There’s plenty of business to talk about, but before we do, what about that Biba dinner? He laughs, a little sheepish, then in his distinctive Mancunian accent confesses: “It was my turn to speak and rather than do a speech on education and professionalism, like everyone has for the past 20 years, I decided to talk about the service levels of insurers, and frustrations of the broker in dealing with insurers. Brokers don’t always have a big enough voice in terms of trading matters, because we are at the mercy of our suppliers. As we don’t govern rate of control capacity, we are very much left to do the bidding of others.”
The serious message delivered in swaggering style is characteristic of Moors. Head of the Manchester insurance mafia and one of the big beasts of the broking market, he’s well liked and most certainly well known.
It’s been a long journey. Moors started his insurance career upon leaving school in 1981, taking a job at Sun Alliance. After 12 months of a regular wage, he changed his mind about going to university and stayed in the industry. Unsurprisingly, he crossed the fence to broking, setting up his own business in Stoke-on-Trent in 1992. In 1998, the business merged with Bollington. Moors became managing director in 2003 and, with business partner Stephen Wall, performed a management buy-out.
In 2007, with a solid business that had a number of specialisms, such as care homes and motor trade, to its name, the Bollington boys decided to take the next step. “We had grown by client acquisition, affinities and strategic partnerships,” Moors says. “We were never a consolidator in the true sense, but we found that we were borrowing money to buy businesses.
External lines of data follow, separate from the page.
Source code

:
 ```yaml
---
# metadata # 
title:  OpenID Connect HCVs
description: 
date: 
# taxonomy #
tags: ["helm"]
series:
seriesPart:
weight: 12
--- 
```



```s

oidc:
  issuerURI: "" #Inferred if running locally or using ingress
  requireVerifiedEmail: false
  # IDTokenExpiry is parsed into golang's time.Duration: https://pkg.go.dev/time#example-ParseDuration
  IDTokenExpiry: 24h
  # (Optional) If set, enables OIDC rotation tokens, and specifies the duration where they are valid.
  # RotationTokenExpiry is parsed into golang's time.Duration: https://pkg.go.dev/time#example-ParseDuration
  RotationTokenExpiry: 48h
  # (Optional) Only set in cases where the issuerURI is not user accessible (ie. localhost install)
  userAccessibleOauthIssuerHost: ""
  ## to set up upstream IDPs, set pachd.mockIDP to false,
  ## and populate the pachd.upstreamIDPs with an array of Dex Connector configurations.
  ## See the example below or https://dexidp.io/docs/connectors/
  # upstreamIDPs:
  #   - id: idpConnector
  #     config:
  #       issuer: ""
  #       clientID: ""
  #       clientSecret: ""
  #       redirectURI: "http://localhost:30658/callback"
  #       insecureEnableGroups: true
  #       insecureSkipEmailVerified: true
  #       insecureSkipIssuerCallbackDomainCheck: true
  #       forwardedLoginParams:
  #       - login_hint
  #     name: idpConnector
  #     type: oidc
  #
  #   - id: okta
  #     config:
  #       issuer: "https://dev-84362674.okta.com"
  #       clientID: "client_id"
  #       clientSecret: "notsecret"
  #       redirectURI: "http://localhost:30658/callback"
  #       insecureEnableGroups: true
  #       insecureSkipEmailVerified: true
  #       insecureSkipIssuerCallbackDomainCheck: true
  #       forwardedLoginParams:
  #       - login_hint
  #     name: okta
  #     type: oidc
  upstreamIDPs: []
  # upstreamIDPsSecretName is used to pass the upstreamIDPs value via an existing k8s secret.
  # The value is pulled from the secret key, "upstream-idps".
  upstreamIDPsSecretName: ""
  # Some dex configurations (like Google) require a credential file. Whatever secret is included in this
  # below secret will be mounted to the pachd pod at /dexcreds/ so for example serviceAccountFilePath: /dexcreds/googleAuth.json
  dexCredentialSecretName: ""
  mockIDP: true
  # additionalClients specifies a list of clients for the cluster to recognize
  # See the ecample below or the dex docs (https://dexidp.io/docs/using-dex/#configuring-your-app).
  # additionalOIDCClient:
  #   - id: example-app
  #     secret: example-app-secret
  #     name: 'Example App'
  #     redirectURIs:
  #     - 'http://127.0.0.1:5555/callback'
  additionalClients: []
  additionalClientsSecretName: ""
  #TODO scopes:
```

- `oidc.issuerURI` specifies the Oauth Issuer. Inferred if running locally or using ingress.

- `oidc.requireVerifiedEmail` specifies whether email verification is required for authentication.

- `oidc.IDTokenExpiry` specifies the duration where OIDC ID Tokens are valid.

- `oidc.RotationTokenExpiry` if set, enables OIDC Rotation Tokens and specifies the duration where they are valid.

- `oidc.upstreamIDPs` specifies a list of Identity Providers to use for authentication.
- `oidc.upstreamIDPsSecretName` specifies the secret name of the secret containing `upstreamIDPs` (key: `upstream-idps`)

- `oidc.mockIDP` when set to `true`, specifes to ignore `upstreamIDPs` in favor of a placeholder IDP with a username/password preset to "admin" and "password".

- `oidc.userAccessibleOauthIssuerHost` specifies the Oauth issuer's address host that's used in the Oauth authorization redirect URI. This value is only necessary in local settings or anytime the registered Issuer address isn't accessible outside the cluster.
We thought we needed to refinance the business: we looked at listing on AIM, venture capital and insurers.”
The result was a deal that saw Groupama take a 60% stake in the business, with Moors, Wall and Wall’s father Joe holding onto the remaining shares.
Three years on, it’s still the first thing people talk about when Bollington is mentioned. There’s something about the concept of Moors and Wall sat at a boardroom table with the poker-faced French corporate executives that both tickles and intrigues people – though Moors insists most of his staff have never met any of their ultimate bosses.
At the time, Groupama was following the lead of its French cousin AXA by buying brokers; it also snapped up Lark and Carole Nash. Unlike AXA, it has never merged the businesses and many question the sense in it owning them at all, particularly given the drastic changes in the distribution landscape since then. “I think their reasons for doing it were very different [from AXA’s],” he says, a touch defensively. “In addition to developing relationships to assist distribution, they were looking to protect themselves from the highs and lows of the cyclical insurance market.”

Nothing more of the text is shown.